Pelo menos a chuva parou. Depois de alguns dias de derramamento pluvial, o sol resolveu surgir, cínico e brilhante em seu trono de impecável azul. O cheiro de natureza encharcada estava intenso. As pessoas pareciam surgidas de uma dimensão diferente, pois seus sentidos estavam confusos. Eu as evitava para não lidar com as suas curiosidades e questionamentos sobre o meu luto. Até que me senti esperançoso com o clima, pois um pouco de sol faria bem para a recuperação da minha esposa. Talvez tirasse aquele acinzentado de morte da sua pele. Quem sabe, devolveria a ela a intensidade no sentimento que restava por mim. Tive medo de que a qualquer momento ela me abandonasse para ter um marido humano.
Naquela certa manhã eu andei até o quarto do meu filho, arrastando comigo o onipresente fardo da culpa, quando encontrei meu sogro pelo caminho.
— Não fique assim, filho. Em breve tudo será melhor. Ana está se recuperando e esses processos levam tempo. — Ele deu um tapa leve no meu ombro.

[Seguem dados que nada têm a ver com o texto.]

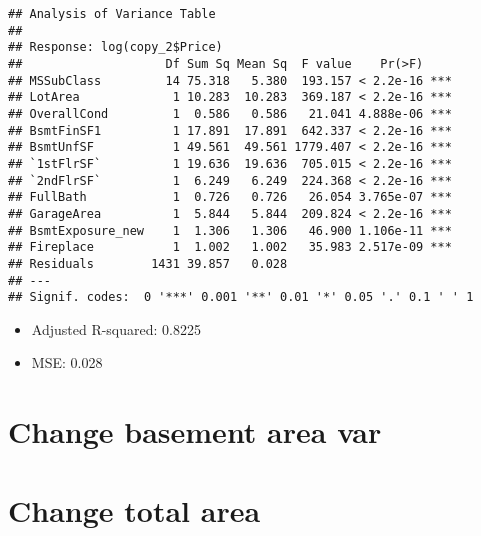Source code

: \documentclass[]{article}
\newenvironment{Shaded}{\begin{snugshade}}{\end{snugshade}}
\newcommand{\CommentTok}[1]{\textcolor[rgb]{0.56,0.35,0.01}{\textit{#1}}}
\newcommand{\NormalTok}[1]{#1}
\newcommand{\OperatorTok}[1]{\textcolor[rgb]{0.81,0.36,0.00}{\textbf{#1}}}
\newcommand{\StringTok}[1]{\textcolor[rgb]{0.31,0.60,0.02}{#1}}
\providecommand{\tightlist}{%
  \setlength{\itemsep}{0pt}\setlength{\parskip}{0pt}}
\begin{document}
\begin{verbatim}
## Analysis of Variance Table
## 
## Response: log(copy_2$Price)
##                    Df Sum Sq Mean Sq  F value    Pr(>F)    
## MSSubClass         14 75.318   5.380  193.157 < 2.2e-16 ***
## LotArea             1 10.283  10.283  369.187 < 2.2e-16 ***
## OverallCond         1  0.586   0.586   21.041 4.888e-06 ***
## BsmtFinSF1          1 17.891  17.891  642.337 < 2.2e-16 ***
## BsmtUnfSF           1 49.561  49.561 1779.407 < 2.2e-16 ***
## `1stFlrSF`          1 19.636  19.636  705.015 < 2.2e-16 ***
## `2ndFlrSF`          1  6.249   6.249  224.368 < 2.2e-16 ***
## FullBath            1  0.726   0.726   26.054 3.765e-07 ***
## GarageArea          1  5.844   5.844  209.824 < 2.2e-16 ***
## BsmtExposure_new    1  1.306   1.306   46.900 1.106e-11 ***
## Fireplace           1  1.002   1.002   35.983 2.517e-09 ***
## Residuals        1431 39.857   0.028                       
## ---
## Signif. codes:  0 '***' 0.001 '**' 0.01 '*' 0.05 '.' 0.1 ' ' 1
\end{verbatim}

\begin{itemize}
\tightlist
\item
  Adjusted R-squared: 0.8225
\item
  MSE: 0.028
\end{itemize}

\hypertarget{change-basement-area-var}{%
\section{Change basement area var}\label{change-basement-area-var}}

\begin{Shaded}
\end{Shaded}

\hypertarget{change-total-area}{%
\section{Change total area}\label{change-total-area}}
\end{document}
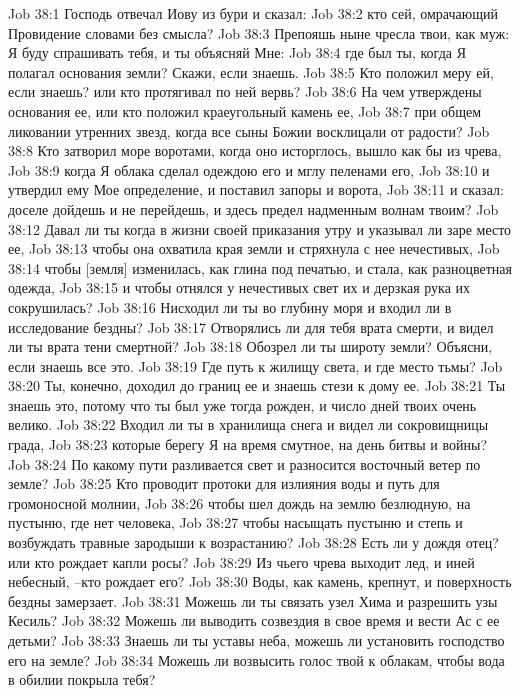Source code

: Job 38:1  Господь отвечал Иову из бури и сказал:
Job 38:2  кто сей, омрачающий Провидение словами без смысла?
Job 38:3  Препояшь ныне чресла твои, как муж: Я буду спрашивать тебя, и ты объясняй Мне:
Job 38:4  где был ты, когда Я полагал основания земли? Скажи, если знаешь.
Job 38:5  Кто положил меру ей, если знаешь? или кто протягивал по ней вервь?
Job 38:6  На чем утверждены основания ее, или кто положил краеугольный камень ее,
Job 38:7  при общем ликовании утренних звезд, когда все сыны Божии восклицали от радости?
Job 38:8  Кто затворил море воротами, когда оно исторглось, вышло как бы из чрева,
Job 38:9  когда Я облака сделал одеждою его и мглу пеленами его,
Job 38:10  и утвердил ему Мое определение, и поставил запоры и ворота,
Job 38:11  и сказал: доселе дойдешь и не перейдешь, и здесь предел надменным волнам твоим?
Job 38:12  Давал ли ты когда в жизни своей приказания утру и указывал ли заре место ее,
Job 38:13  чтобы она охватила края земли и стряхнула с нее нечестивых,
Job 38:14  чтобы [земля] изменилась, как глина под печатью, и стала, как разноцветная одежда,
Job 38:15  и чтобы отнялся у нечестивых свет их и дерзкая рука их сокрушилась?
Job 38:16  Нисходил ли ты во глубину моря и входил ли в исследование бездны?
Job 38:17  Отворялись ли для тебя врата смерти, и видел ли ты врата тени смертной?
Job 38:18  Обозрел ли ты широту земли? Объясни, если знаешь все это.
Job 38:19  Где путь к жилищу света, и где место тьмы?
Job 38:20  Ты, конечно, доходил до границ ее и знаешь стези к дому ее.
Job 38:21  Ты знаешь это, потому что ты был уже тогда рожден, и число дней твоих очень велико.
Job 38:22  Входил ли ты в хранилища снега и видел ли сокровищницы града,
Job 38:23  которые берегу Я на время смутное, на день битвы и войны?
Job 38:24  По какому пути разливается свет и разносится восточный ветер по земле?
Job 38:25  Кто проводит протоки для излияния воды и путь для громоносной молнии,
Job 38:26  чтобы шел дождь на землю безлюдную, на пустыню, где нет человека,
Job 38:27  чтобы насыщать пустыню и степь и возбуждать травные зародыши к возрастанию?
Job 38:28  Есть ли у дождя отец? или кто рождает капли росы?
Job 38:29  Из чьего чрева выходит лед, и иней небесный, --кто рождает его?
Job 38:30  Воды, как камень, крепнут, и поверхность бездны замерзает.
Job 38:31  Можешь ли ты связать узел Хима и разрешить узы Кесиль?
Job 38:32  Можешь ли выводить созвездия в свое время и вести Ас с ее детьми?
Job 38:33  Знаешь ли ты уставы неба, можешь ли установить господство его на земле?
Job 38:34  Можешь ли возвысить голос твой к облакам, чтобы вода в обилии покрыла тебя?
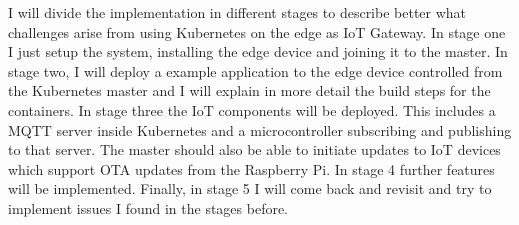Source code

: I will divide the implementation in different stages to describe better what challenges arise from using Kubernetes on the edge as IoT Gateway. In stage one I just setup the system, installing the edge device and joining it to the master. In stage two, I will deploy a example application to the edge device controlled from the Kubernetes master and I will explain in more detail the build steps for the containers. In stage three the IoT components will be deployed. This includes a MQTT server inside Kubernetes and a microcontroller subscribing and publishing to that server. The master should also be able to initiate updates to IoT devices which support OTA updates from the Raspberry Pi. In stage 4 further features will be implemented. Finally, in stage 5 I will come back and revisit and try to implement issues I found in the stages before.\\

— Será que ela ainda me ama? — Soltei as palavras sem me atentar e logo me arrependi. Fitei o rosto confuso do meu sogro, então decidi falar tudo de uma vez. — Ela parece rejeitar a minha presença, então, será que está arrependida do nosso casamento? Ela confessou algo? Deixe-me saber para que eu não seja apenas um tolo arrastando a minha miséria pelos cantos.
O meu sogro ficou em silêncio, procurando as palavras para me dizer seus pensamentos. E pelo prolongar solene daquele momento, eu temi a vinda da pior resposta. Imaginei que ele diria que eu podia seguir com a minha vida, que ela não me amava mais, mas a resposta me surpreendeu. Eu não estava preparado.
— E você, a ama? — Ele perguntou e cruzou os braços, me encarando.
— É óbvio que sim! — Afirmei, irritado. Rápido e intenso demais para o tom que a nossa conversa teve até ali, mas a menor das desconfianças sobre meus sentimentos já me tirava do sério porque eu era honesto.
— Então o resto faz pouca diferença. — Meu sogro deu de ombros. De imediato aquela não parecia uma grande resposta, pois eu esperei por soluções. — Vou ver a minha filha.
Fiquei sozinho com a reflexão sobre aquelas palavras. No silêncio, parado como um louco, com o olhar perdido no vazio. Meu sogro era uma autoridade quando o assunto era amor. Amou a vida toda uma mulher que pouco esteve com ele, e foi fiel, devotado.
Quando entrei no quarto de Arge, encontrei com Solis e Tenebris. Ele estava sempre ao lado dela, cuidando. Os bebês deles também estavam ali.
— Você parece um fantasma, meu amigo. — Tenebris falou sem amaciar o tom.
— É porque ando um pouco morto por dentro. — Confessei também pouco disposto a ser afável.
— Quer conversar acerca de seus temores? — Solis ofereceu uma oportunidade de desabafo.
— Não tenho o que dizer. Minha vida pacífica e boa se tornou um verdadeiro inferno. Uma criança morta por minha culpa... — Senti a voz embargando enquanto eu derramava aquelas palavras. — Uma esposa que me rejeita.
Solis suspirou e trocou olhares com Tenebris.
— A criança não morreu por sua culpa, Valenius. — A voz de Solis me alcançou. — Foi um acidente. Não podemos prever e prevenir esse tipo de situação, pois apenas acontece.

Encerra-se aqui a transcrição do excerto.